(What this task involves): Look through the records below for the line holding "did we identify". Write it out exactly, with each following line through the line holding "(Otherwise you spenr".
··········
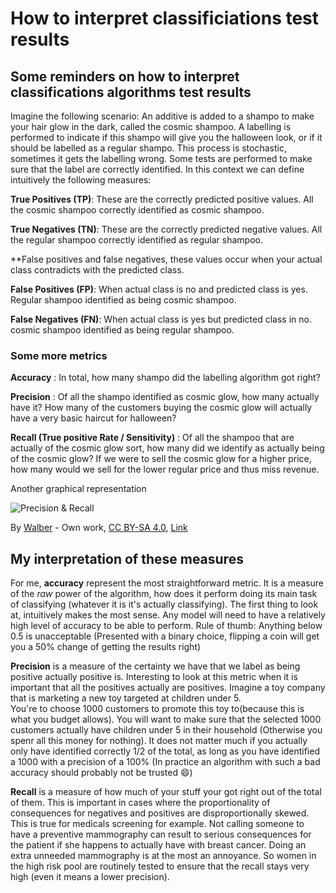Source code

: # How to interpret classificiations test results

## Some reminders on how to interpret classifications algorithms test results

Imagine the following scenario:
An additive is added to a shampo to make your hair glow in the dark, called the cosmic shampoo. A labelling is performed to 
indicate if this shampo will give you the halloween look, or if it should be labelled as a regular shampo. This process is stochastic, 
sometimes it gets the labelling wrong.
Some tests are performed to make sure that the label are correctly identified. In this context we can define intuitively 
the following measures:

**True Positives (TP)**: These are the correctly predicted positive values. All the cosmic shampoo correctly identified as cosmic shampoo.

**True Negatives (TN)**: These are the correctly predicted negative values. All the regular shampoo correctly identified as regular shampoo.

**False positives and false negatives, these values occur when your actual class contradicts with the predicted class.

**False Positives (FP)**: When actual class is no and predicted class is yes. Regular shampoo identified as being cosmic shampoo.

**False Negatives (FN)**: When actual class is yes but predicted class in no. cosmic shampoo identified as being regular shampoo.

### Some more metrics

**Accuracy** : In total, how many shampo did the labelling algorithm got right? 

**Precision** : Of all the shampo identified as cosmic glow, how many actually have it? How many of the customers buying the cosmic glow will actually have a very basic haircut for halloween?

**Recall (True positive Rate / Sensitivity)** : Of all the shampoo that are actually of the cosmic glow sort, how many did we identify 
as actually being of the cosmic glow? If we were to sell the cosmic glow for a higher price, how many would we sell 
for the lower regular price and thus miss revenue.

Another graphical representation

![Precision & Recall](https://upload.wikimedia.org/wikipedia/commons/2/26/Precisionrecall.svg)

By <a href="//commons.wikimedia.org/wiki/User:Walber" title="User:Walber">Walber</a> - <span class="int-own-work" lang="en">Own work</span>, <a href="https://creativecommons.org/licenses/by-sa/4.0" title="Creative Commons Attribution-Share Alike 4.0">CC BY-SA 4.0</a>, <a href="https://commons.wikimedia.org/w/index.php?curid=36926283">Link</a>

## My interpretation of these measures
For me, **accuracy** represent the most straightforward metric. It is a measure of the *raw* power of the algorithm, 
how does it perform doing its main task of classifying (whatever it is it's actually classifying). 
The first thing to look at, intuitively makes the most sense.
Any model will need to have a relatively high level of accuracy to be able to perform. 
Rule of thumb: Anything below 0.5 is unacceptable (Presented with a binary choice, flipping a coin will get you a 50% change 
of getting the results right)

**Precision** is a measure of the certainty we have that we label as being positive actually positive is. 
Interesting to look at this metric when it is important that all the positives actually are positives. 
Imagine a toy company that is marketing a new toy targeted at children under 5.  
You're to choose 1000 customers to promote this toy to(because this is what you budget allows). 
You will want to make sure that the selected 1000 customers actually have children under 5 in their household 
(Otherwise you spenr all this money for nothing). 
It does not matter much if you actually only have identified correctly 1/2 of the total, as long as you have identified 
a 1000 with a precision of a 100% (In practice an algorithm with such a bad accuracy should probably not be trusted :smile:) 

**Recall** is a measure of how much of your stuff your got right out of the total of them. 
This is important in cases where the proportionality of consequences for negatives and positives are disproportionally skewed. 
This is true for medicals screening for example. Not calling someone to have a preventive mammography can result to serious 
consequences for the patient if she happens to actually have with breast cancer. Doing an extra unneeded mammography is at 
the most an annoyance. So women in the high risk pool are routinely tested to ensure that the recall stays very high 
(even it means a lower precision).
··········
(Solution below):
**Recall (True positive Rate / Sensitivity)** : Of all the shampoo that are actually of the cosmic glow sort, how many did we identify 
as actually being of the cosmic glow? If we were to sell the cosmic glow for a higher price, how many would we sell 
for the lower regular price and thus miss revenue.

Another graphical representation

![Precision & Recall](https://upload.wikimedia.org/wikipedia/commons/2/26/Precisionrecall.svg)

By <a href="//commons.wikimedia.org/wiki/User:Walber" title="User:Walber">Walber</a> - <span class="int-own-work" lang="en">Own work</span>, <a href="https://creativecommons.org/licenses/by-sa/4.0" title="Creative Commons Attribution-Share Alike 4.0">CC BY-SA 4.0</a>, <a href="https://commons.wikimedia.org/w/index.php?curid=36926283">Link</a>

## My interpretation of these measures
For me, **accuracy** represent the most straightforward metric. It is a measure of the *raw* power of the algorithm, 
how does it perform doing its main task of classifying (whatever it is it's actually classifying). 
The first thing to look at, intuitively makes the most sense.
Any model will need to have a relatively high level of accuracy to be able to perform. 
Rule of thumb: Anything below 0.5 is unacceptable (Presented with a binary choice, flipping a coin will get you a 50% change 
of getting the results right)

**Precision** is a measure of the certainty we have that we label as being positive actually positive is. 
Interesting to look at this metric when it is important that all the positives actually are positives. 
Imagine a toy company that is marketing a new toy targeted at children under 5.  
You're to choose 1000 customers to promote this toy to(because this is what you budget allows). 
You will want to make sure that the selected 1000 customers actually have children under 5 in their household 
(Otherwise you spenr all this money for nothing). 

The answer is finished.